Data entries
┌────────

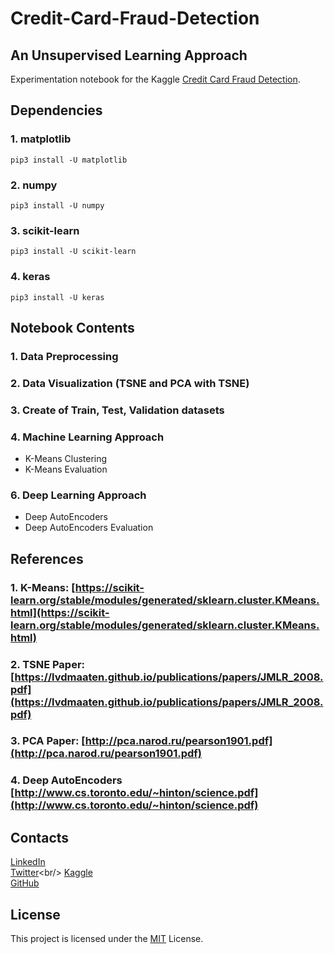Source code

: # Credit-Card-Fraud-Detection

## An Unsupervised Learning Approach

Experimentation notebook for the Kaggle [Credit Card Fraud Detection](https://www.kaggle.com/mlg-ulb/creditcardfraud).

## Dependencies
### 1. matplotlib

    pip3 install -U matplotlib
 
 ### 2. numpy
 

    pip3 install -U numpy
  
  ### 3. scikit-learn

    pip3 install -U scikit-learn

### 4. keras

    pip3 install -U keras


## Notebook Contents

### 1. Data Preprocessing
### 2. Data Visualization (TSNE and PCA with TSNE)
### 3. Create of Train, Test, Validation datasets
### 4. Machine Learning Approach

 - K-Means Clustering
 - K-Means Evaluation
### 6. Deep Learning Approach
 - Deep AutoEncoders
 - Deep AutoEncoders Evaluation
 

 
 ## References
### 1. K-Means: [https://scikit-learn.org/stable/modules/generated/sklearn.cluster.KMeans.html](https://scikit-learn.org/stable/modules/generated/sklearn.cluster.KMeans.html)

### 2. TSNE Paper: [https://lvdmaaten.github.io/publications/papers/JMLR_2008.pdf](https://lvdmaaten.github.io/publications/papers/JMLR_2008.pdf) 

### 3. PCA Paper: [http://pca.narod.ru/pearson1901.pdf](http://pca.narod.ru/pearson1901.pdf)

### 4. Deep AutoEncoders [http://www.cs.toronto.edu/~hinton/science.pdf](http://www.cs.toronto.edu/~hinton/science.pdf)

 ## Contacts
 [LinkedIn](https://www.linkedin.com/in/vasilopo)<br/>
 [Twitter](https://twitter.com/vasilopo_)<br/>
 [Kaggle](https://www.kaggle.com/vasilopo)<br/>
 [GitHub](https://github.com/vasilopo)

## License
This project is licensed under the [MIT](https://choosealicense.com/licenses/mit/) License.
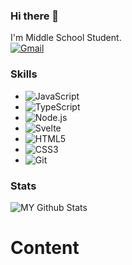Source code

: ### Hi there 👋

I'm Middle School Student.  
[![Gmail](https://img.shields.io/badge/%20-Send%20Mail-black?color=ef5350&style=for-the-badge&logo=gmail&logoColor=ffffff)](mailto:kr.cog25@gmail.com?subject=From%20GitHub&cc=kr.cog25@gmail.com&body=Hi.%20%20Found%20you%20from%20GitHub.)

### Skills
* ![JavaScript](https://img.shields.io/badge/-Javascript-f7df1e?style=for-the-badge&logo=javascript&logoColor=000) 
* ![TypeScript](https://img.shields.io/badge/-Typescript-2d79c7?style=for-the-badge&logo=typescript&logoColor=fff) 
* ![Node.js](https://img.shields.io/badge/-node.js-339933?style=for-the-badge&logo=node.js&logoColor=fff) 
* ![Svelte](https://img.shields.io/badge/-Svelte-FF3E00?style=for-the-badge&logo=svelte&logoColor=fff) 
* ![HTML5](https://img.shields.io/badge/-HTML5-E34F26?style=for-the-badge&logo=html5&logoColor=fff) 
* ![CSS3](https://img.shields.io/badge/-CSS3-1572B6?style=for-the-badge&logo=css3&logoColor=fff) 
* ![Git](https://img.shields.io/badge/-Git-F05032?style=for-the-badge&logo=Git&logoColor=fff) 

### Stats

![MY Github Stats](https://github-readme-stats.vercel.app/api?username=cog25&count_private=true)

# Content

<!--
**cog25/cog25** is a ✨ _special_ ✨ repository because its `README.md` (this file) appears on your GitHub profile.

Here are some ideas to get you started:

- 🔭 I’m currently working on ...
- 🌱 I’m currently learning ...
- 👯 I’m looking to collaborate on ...
- 🤔 I’m looking for help with ...
- 💬 Ask me about ...
- 📫 How to reach me: ...
- 😄 Pronouns: ...
- ⚡ Fun fact: ...
-->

└────────

INSTRUCTIONS TO FOLLOW: Lines above that contain the string "Approach" make up the answer.

WRITTEN RESPONSE:
## An Unsupervised Learning Approach
### 4. Machine Learning Approach
### 6. Deep Learning Approach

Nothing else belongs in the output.